### TASK DESCRIPTION
Below are some records; quote exactly the lines from the one that contains "- [julien] does" through the one that contains "- [pedro] There", inclusive, and no others.

Top of DATA PROVIDED

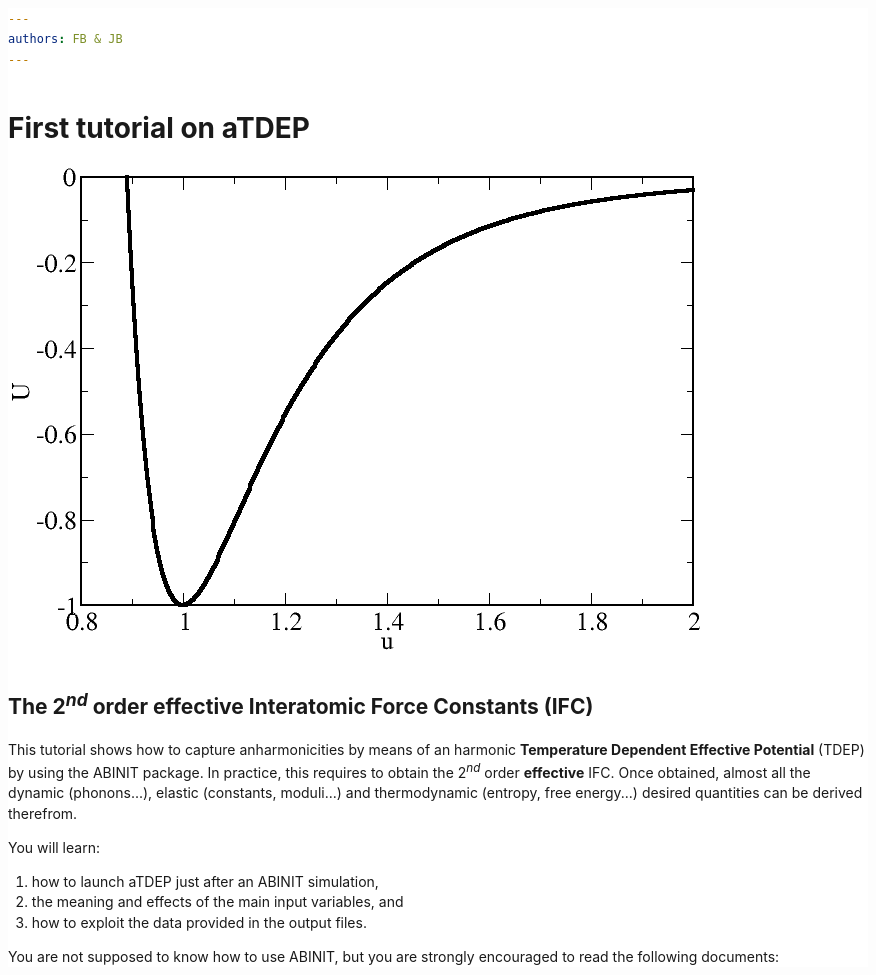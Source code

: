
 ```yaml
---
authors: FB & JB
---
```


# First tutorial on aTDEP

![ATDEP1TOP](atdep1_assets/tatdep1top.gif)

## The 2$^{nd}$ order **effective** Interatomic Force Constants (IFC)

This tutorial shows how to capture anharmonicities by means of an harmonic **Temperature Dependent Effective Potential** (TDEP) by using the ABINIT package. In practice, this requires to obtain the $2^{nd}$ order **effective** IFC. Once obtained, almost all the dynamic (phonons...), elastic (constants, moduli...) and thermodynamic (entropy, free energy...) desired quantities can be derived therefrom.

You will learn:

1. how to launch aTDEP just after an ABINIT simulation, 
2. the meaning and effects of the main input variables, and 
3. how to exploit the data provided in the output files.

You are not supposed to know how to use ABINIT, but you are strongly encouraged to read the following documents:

Bottom of DATA PROVIDED
Top of DATA PROVIDED

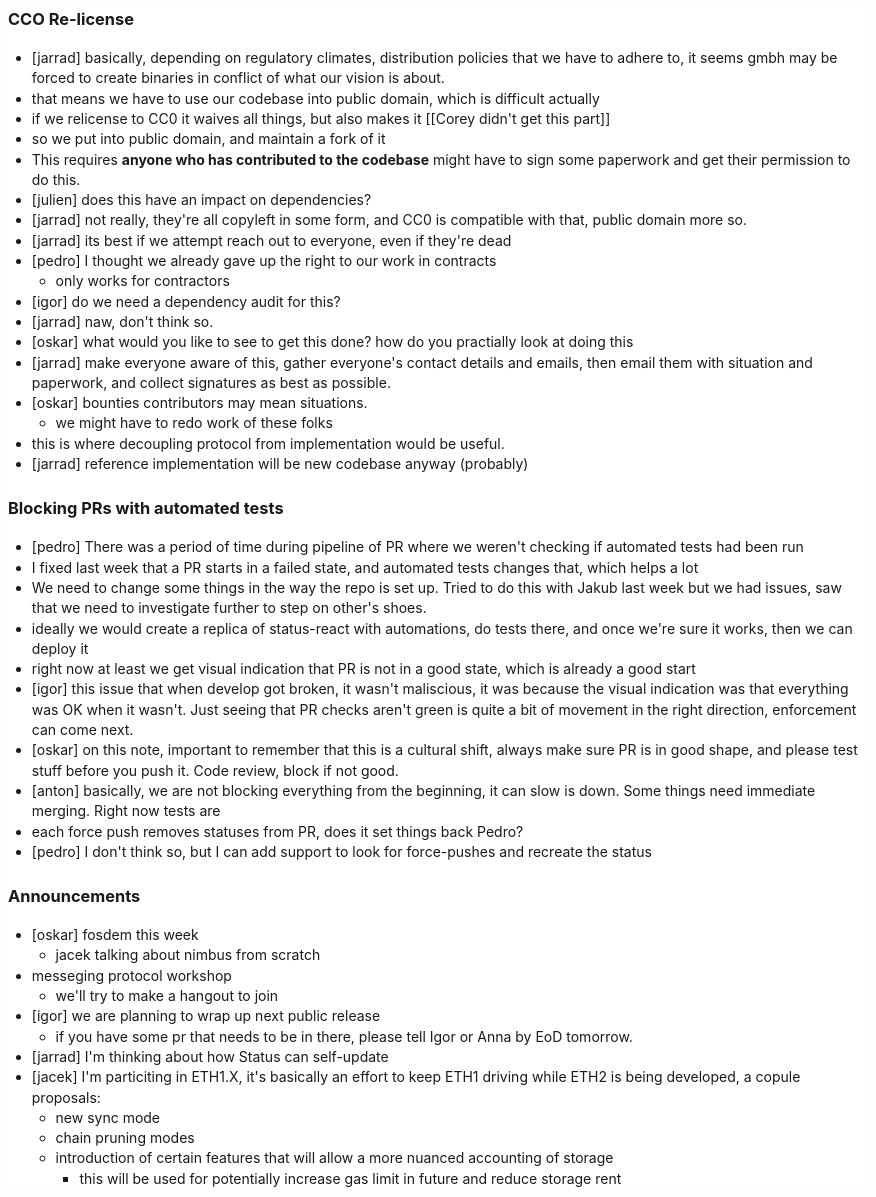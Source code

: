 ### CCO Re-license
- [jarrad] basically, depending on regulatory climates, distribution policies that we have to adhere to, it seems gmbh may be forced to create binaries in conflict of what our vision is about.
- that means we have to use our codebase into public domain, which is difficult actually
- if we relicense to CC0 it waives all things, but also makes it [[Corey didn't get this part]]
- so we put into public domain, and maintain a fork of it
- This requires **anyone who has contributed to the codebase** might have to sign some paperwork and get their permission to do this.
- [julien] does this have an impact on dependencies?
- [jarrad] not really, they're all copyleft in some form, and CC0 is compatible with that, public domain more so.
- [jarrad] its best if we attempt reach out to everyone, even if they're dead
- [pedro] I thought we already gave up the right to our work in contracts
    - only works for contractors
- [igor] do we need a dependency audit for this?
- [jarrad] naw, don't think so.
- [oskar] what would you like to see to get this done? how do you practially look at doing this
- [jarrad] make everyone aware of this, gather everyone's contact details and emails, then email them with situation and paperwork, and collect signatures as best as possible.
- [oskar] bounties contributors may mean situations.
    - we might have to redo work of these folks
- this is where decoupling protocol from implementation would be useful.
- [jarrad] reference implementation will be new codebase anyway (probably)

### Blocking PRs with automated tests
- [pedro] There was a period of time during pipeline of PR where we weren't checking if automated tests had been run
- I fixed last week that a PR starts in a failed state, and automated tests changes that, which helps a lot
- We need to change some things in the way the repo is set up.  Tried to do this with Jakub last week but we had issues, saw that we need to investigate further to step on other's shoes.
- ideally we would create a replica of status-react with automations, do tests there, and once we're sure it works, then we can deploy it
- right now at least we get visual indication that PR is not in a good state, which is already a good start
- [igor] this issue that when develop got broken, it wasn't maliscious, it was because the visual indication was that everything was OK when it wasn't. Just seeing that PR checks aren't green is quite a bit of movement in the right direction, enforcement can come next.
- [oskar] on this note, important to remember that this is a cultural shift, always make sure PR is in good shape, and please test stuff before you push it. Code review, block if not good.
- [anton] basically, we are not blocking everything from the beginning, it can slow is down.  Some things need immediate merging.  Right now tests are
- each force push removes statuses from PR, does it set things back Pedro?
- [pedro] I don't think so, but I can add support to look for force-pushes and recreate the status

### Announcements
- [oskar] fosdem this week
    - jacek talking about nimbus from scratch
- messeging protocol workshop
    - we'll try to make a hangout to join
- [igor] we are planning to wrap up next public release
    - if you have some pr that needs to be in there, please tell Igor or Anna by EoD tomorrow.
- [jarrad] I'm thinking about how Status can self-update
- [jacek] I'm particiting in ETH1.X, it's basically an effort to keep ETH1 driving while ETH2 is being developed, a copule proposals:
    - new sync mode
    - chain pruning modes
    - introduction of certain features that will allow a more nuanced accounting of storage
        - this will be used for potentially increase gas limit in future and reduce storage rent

Bottom of DATA PROVIDED

### WRITTEN ANSWER
- [julien] does this have an impact on dependencies?
- [jarrad] not really, they're all copyleft in some form, and CC0 is compatible with that, public domain more so.
- [jarrad] its best if we attempt reach out to everyone, even if they're dead
- [pedro] I thought we already gave up the right to our work in contracts
    - only works for contractors
- [igor] do we need a dependency audit for this?
- [jarrad] naw, don't think so.
- [oskar] what would you like to see to get this done? how do you practially look at doing this
- [jarrad] make everyone aware of this, gather everyone's contact details and emails, then email them with situation and paperwork, and collect signatures as best as possible.
- [oskar] bounties contributors may mean situations.
    - we might have to redo work of these folks
- this is where decoupling protocol from implementation would be useful.
- [jarrad] reference implementation will be new codebase anyway (probably)

### Blocking PRs with automated tests
- [pedro] There was a period of time during pipeline of PR where we weren't checking if automated tests had been run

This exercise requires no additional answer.